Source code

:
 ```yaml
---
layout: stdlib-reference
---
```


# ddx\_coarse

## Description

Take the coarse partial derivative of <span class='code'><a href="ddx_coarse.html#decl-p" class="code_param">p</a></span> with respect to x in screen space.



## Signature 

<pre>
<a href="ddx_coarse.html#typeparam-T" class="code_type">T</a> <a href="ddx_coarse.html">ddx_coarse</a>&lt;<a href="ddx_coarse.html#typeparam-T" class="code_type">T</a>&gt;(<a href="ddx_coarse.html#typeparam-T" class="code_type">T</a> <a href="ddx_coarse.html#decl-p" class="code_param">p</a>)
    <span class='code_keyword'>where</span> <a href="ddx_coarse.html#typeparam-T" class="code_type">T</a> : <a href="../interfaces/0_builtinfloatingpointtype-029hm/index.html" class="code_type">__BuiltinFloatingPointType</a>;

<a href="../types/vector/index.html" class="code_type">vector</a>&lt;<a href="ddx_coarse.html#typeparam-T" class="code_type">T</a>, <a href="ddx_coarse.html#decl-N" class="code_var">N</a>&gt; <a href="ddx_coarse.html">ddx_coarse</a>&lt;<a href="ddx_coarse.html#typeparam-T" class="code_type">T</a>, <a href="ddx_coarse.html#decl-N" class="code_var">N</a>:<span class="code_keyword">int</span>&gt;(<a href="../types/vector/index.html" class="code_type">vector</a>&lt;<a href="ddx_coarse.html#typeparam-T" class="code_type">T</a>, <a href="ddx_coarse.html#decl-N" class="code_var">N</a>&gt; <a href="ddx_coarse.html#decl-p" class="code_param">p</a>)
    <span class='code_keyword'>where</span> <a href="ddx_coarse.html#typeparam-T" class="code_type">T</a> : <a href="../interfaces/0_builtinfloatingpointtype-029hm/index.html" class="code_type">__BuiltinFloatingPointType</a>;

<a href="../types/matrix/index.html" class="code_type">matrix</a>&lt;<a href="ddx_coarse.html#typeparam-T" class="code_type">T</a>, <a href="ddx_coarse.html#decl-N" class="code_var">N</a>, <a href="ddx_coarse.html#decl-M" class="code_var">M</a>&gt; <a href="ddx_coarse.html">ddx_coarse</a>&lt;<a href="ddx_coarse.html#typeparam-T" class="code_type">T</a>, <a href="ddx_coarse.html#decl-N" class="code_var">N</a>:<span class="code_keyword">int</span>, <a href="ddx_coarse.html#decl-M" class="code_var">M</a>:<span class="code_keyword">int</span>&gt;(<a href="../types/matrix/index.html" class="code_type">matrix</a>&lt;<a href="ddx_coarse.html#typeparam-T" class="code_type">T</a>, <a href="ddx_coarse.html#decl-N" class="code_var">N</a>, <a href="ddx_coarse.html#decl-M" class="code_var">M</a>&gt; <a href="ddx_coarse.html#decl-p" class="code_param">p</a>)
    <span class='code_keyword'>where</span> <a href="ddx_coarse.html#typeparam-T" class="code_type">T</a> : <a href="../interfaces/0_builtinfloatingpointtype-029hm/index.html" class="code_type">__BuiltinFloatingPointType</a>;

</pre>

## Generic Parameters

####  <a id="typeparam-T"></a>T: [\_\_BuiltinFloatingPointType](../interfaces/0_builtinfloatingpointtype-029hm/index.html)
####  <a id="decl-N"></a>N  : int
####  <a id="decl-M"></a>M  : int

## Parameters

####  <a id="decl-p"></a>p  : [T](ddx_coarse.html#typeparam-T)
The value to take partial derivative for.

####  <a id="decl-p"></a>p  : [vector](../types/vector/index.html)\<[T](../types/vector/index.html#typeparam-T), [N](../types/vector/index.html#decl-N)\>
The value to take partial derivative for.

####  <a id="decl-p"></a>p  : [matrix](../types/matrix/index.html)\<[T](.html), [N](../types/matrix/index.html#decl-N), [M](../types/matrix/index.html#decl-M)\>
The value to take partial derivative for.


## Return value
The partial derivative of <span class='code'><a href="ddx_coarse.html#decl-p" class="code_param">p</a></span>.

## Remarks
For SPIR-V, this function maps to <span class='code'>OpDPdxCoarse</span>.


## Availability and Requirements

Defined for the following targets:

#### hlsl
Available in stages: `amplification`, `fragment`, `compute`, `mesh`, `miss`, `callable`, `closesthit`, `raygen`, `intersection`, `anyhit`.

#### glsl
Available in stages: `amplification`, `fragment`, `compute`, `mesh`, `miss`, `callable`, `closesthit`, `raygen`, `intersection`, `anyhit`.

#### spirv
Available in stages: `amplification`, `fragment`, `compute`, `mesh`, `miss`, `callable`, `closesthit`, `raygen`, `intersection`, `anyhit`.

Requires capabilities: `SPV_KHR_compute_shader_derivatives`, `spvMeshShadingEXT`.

┄┄┄┄┄┄┄┄┄┄┄┄┄┄┄┄┄┄┄┄

* **ACTION ITEM**:
The answer must be the full listing, returned exactly as given.

* **RESPONSE FOR THIS EXERCISE**:
Source code

:
 ```yaml
---
layout: stdlib-reference
---
```


# ddx\_coarse

## Description

Take the coarse partial derivative of <span class='code'><a href="ddx_coarse.html#decl-p" class="code_param">p</a></span> with respect to x in screen space.



## Signature 

<pre>
<a href="ddx_coarse.html#typeparam-T" class="code_type">T</a> <a href="ddx_coarse.html">ddx_coarse</a>&lt;<a href="ddx_coarse.html#typeparam-T" class="code_type">T</a>&gt;(<a href="ddx_coarse.html#typeparam-T" class="code_type">T</a> <a href="ddx_coarse.html#decl-p" class="code_param">p</a>)
    <span class='code_keyword'>where</span> <a href="ddx_coarse.html#typeparam-T" class="code_type">T</a> : <a href="../interfaces/0_builtinfloatingpointtype-029hm/index.html" class="code_type">__BuiltinFloatingPointType</a>;

<a href="../types/vector/index.html" class="code_type">vector</a>&lt;<a href="ddx_coarse.html#typeparam-T" class="code_type">T</a>, <a href="ddx_coarse.html#decl-N" class="code_var">N</a>&gt; <a href="ddx_coarse.html">ddx_coarse</a>&lt;<a href="ddx_coarse.html#typeparam-T" class="code_type">T</a>, <a href="ddx_coarse.html#decl-N" class="code_var">N</a>:<span class="code_keyword">int</span>&gt;(<a href="../types/vector/index.html" class="code_type">vector</a>&lt;<a href="ddx_coarse.html#typeparam-T" class="code_type">T</a>, <a href="ddx_coarse.html#decl-N" class="code_var">N</a>&gt; <a href="ddx_coarse.html#decl-p" class="code_param">p</a>)
    <span class='code_keyword'>where</span> <a href="ddx_coarse.html#typeparam-T" class="code_type">T</a> : <a href="../interfaces/0_builtinfloatingpointtype-029hm/index.html" class="code_type">__BuiltinFloatingPointType</a>;

<a href="../types/matrix/index.html" class="code_type">matrix</a>&lt;<a href="ddx_coarse.html#typeparam-T" class="code_type">T</a>, <a href="ddx_coarse.html#decl-N" class="code_var">N</a>, <a href="ddx_coarse.html#decl-M" class="code_var">M</a>&gt; <a href="ddx_coarse.html">ddx_coarse</a>&lt;<a href="ddx_coarse.html#typeparam-T" class="code_type">T</a>, <a href="ddx_coarse.html#decl-N" class="code_var">N</a>:<span class="code_keyword">int</span>, <a href="ddx_coarse.html#decl-M" class="code_var">M</a>:<span class="code_keyword">int</span>&gt;(<a href="../types/matrix/index.html" class="code_type">matrix</a>&lt;<a href="ddx_coarse.html#typeparam-T" class="code_type">T</a>, <a href="ddx_coarse.html#decl-N" class="code_var">N</a>, <a href="ddx_coarse.html#decl-M" class="code_var">M</a>&gt; <a href="ddx_coarse.html#decl-p" class="code_param">p</a>)
    <span class='code_keyword'>where</span> <a href="ddx_coarse.html#typeparam-T" class="code_type">T</a> : <a href="../interfaces/0_builtinfloatingpointtype-029hm/index.html" class="code_type">__BuiltinFloatingPointType</a>;

</pre>

## Generic Parameters

####  <a id="typeparam-T"></a>T: [\_\_BuiltinFloatingPointType](../interfaces/0_builtinfloatingpointtype-029hm/index.html)
####  <a id="decl-N"></a>N  : int
####  <a id="decl-M"></a>M  : int

## Parameters

####  <a id="decl-p"></a>p  : [T](ddx_coarse.html#typeparam-T)
The value to take partial derivative for.

####  <a id="decl-p"></a>p  : [vector](../types/vector/index.html)\<[T](../types/vector/index.html#typeparam-T), [N](../types/vector/index.html#decl-N)\>
The value to take partial derivative for.

####  <a id="decl-p"></a>p  : [matrix](../types/matrix/index.html)\<[T](.html), [N](../types/matrix/index.html#decl-N), [M](../types/matrix/index.html#decl-M)\>
The value to take partial derivative for.


## Return value
The partial derivative of <span class='code'><a href="ddx_coarse.html#decl-p" class="code_param">p</a></span>.

## Remarks
For SPIR-V, this function maps to <span class='code'>OpDPdxCoarse</span>.


## Availability and Requirements

Defined for the following targets:

#### hlsl
Available in stages: `amplification`, `fragment`, `compute`, `mesh`, `miss`, `callable`, `closesthit`, `raygen`, `intersection`, `anyhit`.

#### glsl
Available in stages: `amplification`, `fragment`, `compute`, `mesh`, `miss`, `callable`, `closesthit`, `raygen`, `intersection`, `anyhit`.

#### spirv
Available in stages: `amplification`, `fragment`, `compute`, `mesh`, `miss`, `callable`, `closesthit`, `raygen`, `intersection`, `anyhit`.

Requires capabilities: `SPV_KHR_compute_shader_derivatives`, `spvMeshShadingEXT`.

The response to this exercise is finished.